On November 11, 2015, she officially signed the National Letter of Intent to the University of Florida.

=== 2016 ===

Gowey competed at the Secret U.S. Classic in Hartford, Connecticut, in June. She placed 2nd in the All-Around at this meet and advanced to the P&G Gymnastics Championships.

Later in June, Gowey competed at the P&G Gymnastics Championships in St.Louis, Missouri. After two days of competition, Gowey placed 5th on the uneven bars and 9th in the All-Around with a combined two day score of 113.700. This qualified Gowey to the U.S. Olympic Trials and she was also named to the U.S. National Team following the event.

In July, Gowey competed at the 2016 U.S. Olympic Trials for gymnastics which were held in San Jose, California.

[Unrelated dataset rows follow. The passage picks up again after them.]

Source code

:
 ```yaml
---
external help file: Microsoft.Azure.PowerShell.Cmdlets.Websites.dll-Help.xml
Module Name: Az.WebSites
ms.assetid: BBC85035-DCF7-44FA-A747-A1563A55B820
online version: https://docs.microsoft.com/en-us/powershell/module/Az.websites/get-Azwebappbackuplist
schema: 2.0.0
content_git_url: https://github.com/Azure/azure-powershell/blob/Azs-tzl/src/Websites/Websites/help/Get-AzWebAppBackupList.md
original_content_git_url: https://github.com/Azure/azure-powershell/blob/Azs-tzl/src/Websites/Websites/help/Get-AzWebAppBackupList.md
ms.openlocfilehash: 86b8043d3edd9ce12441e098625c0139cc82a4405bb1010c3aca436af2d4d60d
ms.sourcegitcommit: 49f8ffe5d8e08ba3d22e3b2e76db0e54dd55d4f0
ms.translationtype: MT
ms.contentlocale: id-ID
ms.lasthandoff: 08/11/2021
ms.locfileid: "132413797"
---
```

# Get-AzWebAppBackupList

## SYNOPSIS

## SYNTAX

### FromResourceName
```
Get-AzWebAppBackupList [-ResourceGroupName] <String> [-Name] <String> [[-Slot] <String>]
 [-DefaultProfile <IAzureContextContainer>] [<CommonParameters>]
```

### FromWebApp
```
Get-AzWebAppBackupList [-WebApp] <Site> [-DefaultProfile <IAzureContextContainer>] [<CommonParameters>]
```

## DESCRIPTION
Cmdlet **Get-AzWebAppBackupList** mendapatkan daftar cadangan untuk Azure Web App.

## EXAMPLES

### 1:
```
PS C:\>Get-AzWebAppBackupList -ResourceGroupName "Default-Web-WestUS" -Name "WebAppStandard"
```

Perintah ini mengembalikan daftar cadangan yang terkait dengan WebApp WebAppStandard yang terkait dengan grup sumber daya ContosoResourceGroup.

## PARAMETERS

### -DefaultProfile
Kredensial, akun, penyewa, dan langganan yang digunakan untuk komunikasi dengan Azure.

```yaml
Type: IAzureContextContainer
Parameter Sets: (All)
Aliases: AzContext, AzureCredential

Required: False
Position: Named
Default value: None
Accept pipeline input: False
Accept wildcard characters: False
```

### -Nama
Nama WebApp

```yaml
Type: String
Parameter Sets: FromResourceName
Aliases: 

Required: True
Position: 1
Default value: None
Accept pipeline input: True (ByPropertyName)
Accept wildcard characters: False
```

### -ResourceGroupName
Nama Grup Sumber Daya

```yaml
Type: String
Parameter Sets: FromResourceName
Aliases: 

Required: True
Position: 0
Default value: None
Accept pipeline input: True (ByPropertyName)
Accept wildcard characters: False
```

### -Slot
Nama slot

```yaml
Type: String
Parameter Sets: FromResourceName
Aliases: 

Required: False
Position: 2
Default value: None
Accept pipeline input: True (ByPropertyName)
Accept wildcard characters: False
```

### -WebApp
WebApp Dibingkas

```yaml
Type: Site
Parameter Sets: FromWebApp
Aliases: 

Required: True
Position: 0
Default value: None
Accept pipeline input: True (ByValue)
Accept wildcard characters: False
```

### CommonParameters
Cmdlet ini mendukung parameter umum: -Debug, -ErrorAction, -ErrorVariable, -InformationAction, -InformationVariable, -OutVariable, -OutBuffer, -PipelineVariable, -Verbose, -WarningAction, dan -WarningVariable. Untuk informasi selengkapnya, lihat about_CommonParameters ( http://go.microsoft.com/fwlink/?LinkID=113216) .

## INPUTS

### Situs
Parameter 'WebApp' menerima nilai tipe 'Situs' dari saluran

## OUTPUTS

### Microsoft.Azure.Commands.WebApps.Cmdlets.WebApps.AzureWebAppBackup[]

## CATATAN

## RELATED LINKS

After two days of competition, Gowey placed 6th on the uneven bars and 7th on balance beam.

In September, Gowey began attending the University of Florida, where she competed for the Florida Gators gymnastics team from 2016 to 2020.

== Personal life ==
Gowey was born in Des Moines, Iowa. She is a member of the Johnston High School class of 2016 and the University of Florida class of 2020 where she competed on the Florida Gators gymnastics team.